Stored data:
# # # # # # #
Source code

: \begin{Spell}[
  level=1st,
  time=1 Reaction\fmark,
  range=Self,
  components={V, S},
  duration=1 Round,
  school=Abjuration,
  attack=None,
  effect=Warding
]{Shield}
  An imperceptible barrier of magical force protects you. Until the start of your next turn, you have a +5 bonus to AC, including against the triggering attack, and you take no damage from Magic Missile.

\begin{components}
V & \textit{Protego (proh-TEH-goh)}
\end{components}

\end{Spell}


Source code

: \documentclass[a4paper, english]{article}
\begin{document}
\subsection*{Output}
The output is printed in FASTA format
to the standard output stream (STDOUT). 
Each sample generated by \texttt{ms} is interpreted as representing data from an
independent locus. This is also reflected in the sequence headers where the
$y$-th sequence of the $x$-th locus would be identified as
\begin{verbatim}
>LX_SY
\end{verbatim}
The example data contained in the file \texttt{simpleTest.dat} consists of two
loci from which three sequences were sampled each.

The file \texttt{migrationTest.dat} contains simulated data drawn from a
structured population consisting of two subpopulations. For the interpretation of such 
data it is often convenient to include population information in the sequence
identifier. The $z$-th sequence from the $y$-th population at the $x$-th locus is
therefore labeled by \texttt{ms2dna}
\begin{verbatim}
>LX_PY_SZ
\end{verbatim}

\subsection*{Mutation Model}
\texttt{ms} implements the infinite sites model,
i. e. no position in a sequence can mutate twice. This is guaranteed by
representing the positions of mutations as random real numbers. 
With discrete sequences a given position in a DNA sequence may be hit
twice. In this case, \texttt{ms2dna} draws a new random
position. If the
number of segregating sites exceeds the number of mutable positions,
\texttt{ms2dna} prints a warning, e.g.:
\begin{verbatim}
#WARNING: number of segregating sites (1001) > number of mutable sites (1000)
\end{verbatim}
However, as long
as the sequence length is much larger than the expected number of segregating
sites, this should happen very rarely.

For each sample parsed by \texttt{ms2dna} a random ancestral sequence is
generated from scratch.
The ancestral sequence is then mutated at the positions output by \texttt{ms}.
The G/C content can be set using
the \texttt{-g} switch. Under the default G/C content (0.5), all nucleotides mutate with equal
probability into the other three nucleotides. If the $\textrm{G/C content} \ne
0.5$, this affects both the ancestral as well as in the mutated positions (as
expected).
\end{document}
# # # # # # #
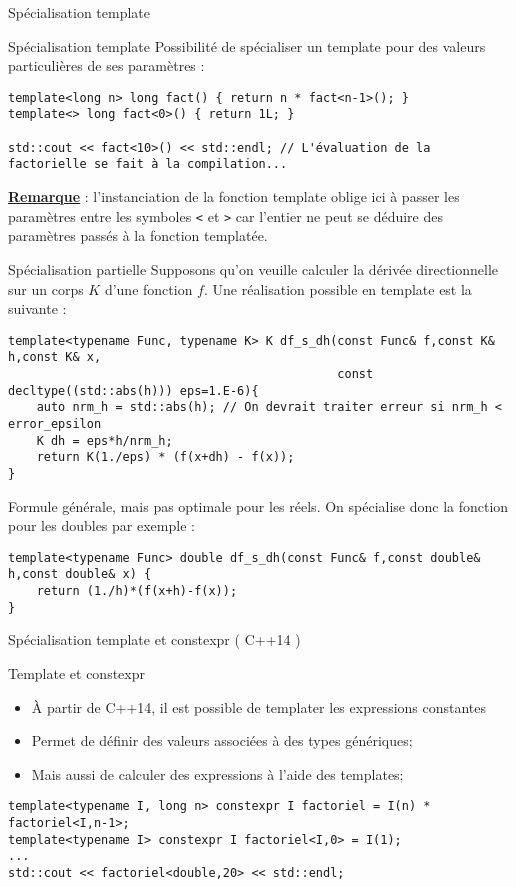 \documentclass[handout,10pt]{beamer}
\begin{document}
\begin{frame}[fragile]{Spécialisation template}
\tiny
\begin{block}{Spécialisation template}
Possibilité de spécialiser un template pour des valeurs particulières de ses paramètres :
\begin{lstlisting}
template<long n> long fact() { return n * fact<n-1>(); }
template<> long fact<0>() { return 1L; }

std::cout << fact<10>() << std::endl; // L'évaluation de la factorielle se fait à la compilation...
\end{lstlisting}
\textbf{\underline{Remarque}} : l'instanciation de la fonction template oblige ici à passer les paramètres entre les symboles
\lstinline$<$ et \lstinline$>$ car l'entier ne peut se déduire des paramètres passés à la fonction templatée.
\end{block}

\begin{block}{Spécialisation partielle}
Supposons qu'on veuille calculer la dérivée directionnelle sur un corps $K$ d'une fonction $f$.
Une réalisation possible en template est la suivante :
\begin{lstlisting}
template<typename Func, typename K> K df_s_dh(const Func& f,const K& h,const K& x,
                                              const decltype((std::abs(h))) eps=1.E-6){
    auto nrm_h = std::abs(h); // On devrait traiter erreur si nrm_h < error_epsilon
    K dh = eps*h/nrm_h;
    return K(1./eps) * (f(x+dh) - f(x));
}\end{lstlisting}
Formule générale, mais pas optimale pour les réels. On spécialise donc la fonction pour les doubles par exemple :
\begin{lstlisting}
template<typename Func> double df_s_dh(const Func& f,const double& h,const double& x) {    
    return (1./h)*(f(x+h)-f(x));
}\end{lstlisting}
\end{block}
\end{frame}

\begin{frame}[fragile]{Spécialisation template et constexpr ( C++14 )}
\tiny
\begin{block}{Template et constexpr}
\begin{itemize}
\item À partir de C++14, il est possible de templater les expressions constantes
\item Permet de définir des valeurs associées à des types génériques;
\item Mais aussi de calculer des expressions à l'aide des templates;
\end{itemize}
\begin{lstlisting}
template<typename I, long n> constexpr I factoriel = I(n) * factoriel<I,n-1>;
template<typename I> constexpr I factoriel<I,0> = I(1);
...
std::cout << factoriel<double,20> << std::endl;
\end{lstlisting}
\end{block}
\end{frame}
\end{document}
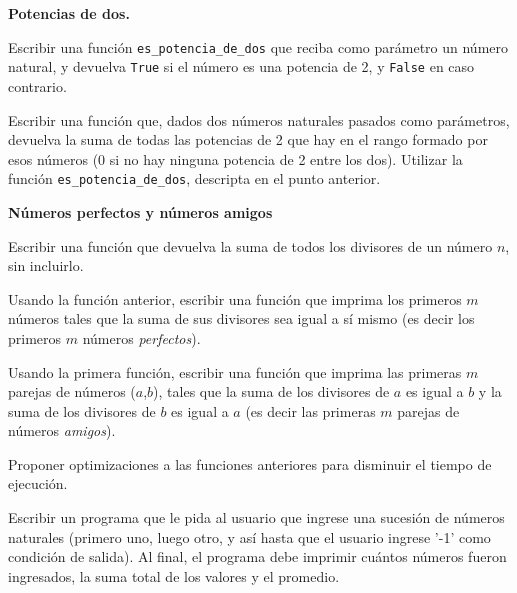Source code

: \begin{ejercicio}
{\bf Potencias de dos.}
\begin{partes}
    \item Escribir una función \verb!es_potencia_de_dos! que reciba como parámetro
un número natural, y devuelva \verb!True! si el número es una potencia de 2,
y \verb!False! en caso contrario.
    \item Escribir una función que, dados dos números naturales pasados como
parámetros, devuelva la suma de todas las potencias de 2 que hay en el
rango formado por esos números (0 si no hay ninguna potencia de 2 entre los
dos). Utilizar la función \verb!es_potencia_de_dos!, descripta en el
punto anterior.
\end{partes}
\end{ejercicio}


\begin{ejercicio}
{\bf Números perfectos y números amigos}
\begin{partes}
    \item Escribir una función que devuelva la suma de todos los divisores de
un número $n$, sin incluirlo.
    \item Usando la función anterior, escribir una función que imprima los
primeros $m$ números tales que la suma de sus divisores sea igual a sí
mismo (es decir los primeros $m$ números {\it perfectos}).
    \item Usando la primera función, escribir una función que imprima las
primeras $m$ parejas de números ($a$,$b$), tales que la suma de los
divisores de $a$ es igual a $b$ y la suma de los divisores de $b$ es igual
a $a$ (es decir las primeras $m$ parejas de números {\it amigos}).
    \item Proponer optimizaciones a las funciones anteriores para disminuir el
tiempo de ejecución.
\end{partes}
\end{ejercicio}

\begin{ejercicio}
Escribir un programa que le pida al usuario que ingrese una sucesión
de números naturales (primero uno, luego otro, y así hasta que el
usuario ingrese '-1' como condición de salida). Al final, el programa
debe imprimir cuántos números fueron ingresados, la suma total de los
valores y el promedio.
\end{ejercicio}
# # # # # # #
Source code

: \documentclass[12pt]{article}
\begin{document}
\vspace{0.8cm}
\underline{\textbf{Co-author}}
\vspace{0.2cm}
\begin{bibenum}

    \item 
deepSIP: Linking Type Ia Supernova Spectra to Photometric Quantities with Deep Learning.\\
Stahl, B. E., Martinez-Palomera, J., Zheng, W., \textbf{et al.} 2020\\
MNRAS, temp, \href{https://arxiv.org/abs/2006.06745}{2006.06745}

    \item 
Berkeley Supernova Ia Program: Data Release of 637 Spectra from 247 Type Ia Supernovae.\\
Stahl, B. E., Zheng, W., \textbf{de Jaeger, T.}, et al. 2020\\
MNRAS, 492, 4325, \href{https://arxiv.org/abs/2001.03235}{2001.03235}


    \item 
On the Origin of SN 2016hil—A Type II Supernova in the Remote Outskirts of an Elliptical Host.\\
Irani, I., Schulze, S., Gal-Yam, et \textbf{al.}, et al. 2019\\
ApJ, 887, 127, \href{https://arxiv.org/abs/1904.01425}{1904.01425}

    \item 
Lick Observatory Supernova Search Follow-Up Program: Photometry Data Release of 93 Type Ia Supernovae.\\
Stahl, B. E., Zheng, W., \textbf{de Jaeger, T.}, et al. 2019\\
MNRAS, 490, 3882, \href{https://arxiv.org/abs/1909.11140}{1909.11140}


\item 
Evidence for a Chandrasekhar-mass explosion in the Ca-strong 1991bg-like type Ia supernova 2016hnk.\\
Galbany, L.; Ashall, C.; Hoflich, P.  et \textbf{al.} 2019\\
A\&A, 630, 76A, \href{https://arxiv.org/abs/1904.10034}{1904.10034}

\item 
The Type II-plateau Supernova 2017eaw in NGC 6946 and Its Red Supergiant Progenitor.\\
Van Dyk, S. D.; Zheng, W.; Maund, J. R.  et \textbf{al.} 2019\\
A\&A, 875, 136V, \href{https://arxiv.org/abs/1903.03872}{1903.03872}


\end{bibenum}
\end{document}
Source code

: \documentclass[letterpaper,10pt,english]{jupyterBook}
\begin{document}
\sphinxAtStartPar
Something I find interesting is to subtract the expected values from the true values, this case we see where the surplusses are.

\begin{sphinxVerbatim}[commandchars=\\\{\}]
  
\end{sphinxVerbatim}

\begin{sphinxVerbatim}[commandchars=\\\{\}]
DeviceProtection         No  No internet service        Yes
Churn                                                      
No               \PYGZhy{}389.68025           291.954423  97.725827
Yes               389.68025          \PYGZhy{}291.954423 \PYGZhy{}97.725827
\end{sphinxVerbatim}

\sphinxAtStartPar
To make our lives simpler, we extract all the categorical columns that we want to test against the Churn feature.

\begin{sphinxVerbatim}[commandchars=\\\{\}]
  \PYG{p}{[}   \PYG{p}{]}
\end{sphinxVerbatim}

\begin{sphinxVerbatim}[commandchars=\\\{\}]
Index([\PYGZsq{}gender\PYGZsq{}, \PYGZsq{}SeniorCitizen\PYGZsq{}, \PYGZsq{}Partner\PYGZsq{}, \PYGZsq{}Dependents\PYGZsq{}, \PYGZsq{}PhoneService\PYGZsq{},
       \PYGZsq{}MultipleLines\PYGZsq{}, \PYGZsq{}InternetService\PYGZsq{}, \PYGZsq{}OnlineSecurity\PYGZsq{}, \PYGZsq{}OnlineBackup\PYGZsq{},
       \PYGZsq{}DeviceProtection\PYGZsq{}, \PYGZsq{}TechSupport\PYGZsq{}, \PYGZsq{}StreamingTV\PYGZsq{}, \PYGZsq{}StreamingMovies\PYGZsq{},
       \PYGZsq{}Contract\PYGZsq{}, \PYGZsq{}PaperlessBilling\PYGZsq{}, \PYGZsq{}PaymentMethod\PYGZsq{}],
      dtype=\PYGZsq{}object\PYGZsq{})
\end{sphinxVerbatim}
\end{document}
# # # # # # #
-- Assignment --
Look through the data above. Each line containing the word "content" needs to be copied.

-- Exercise solution --
The G/C content can be set using
the \texttt{-g} switch. Under the default G/C content (0.5), all nucleotides mutate with equal
probability into the other three nucleotides. If the $\textrm{G/C content} \ne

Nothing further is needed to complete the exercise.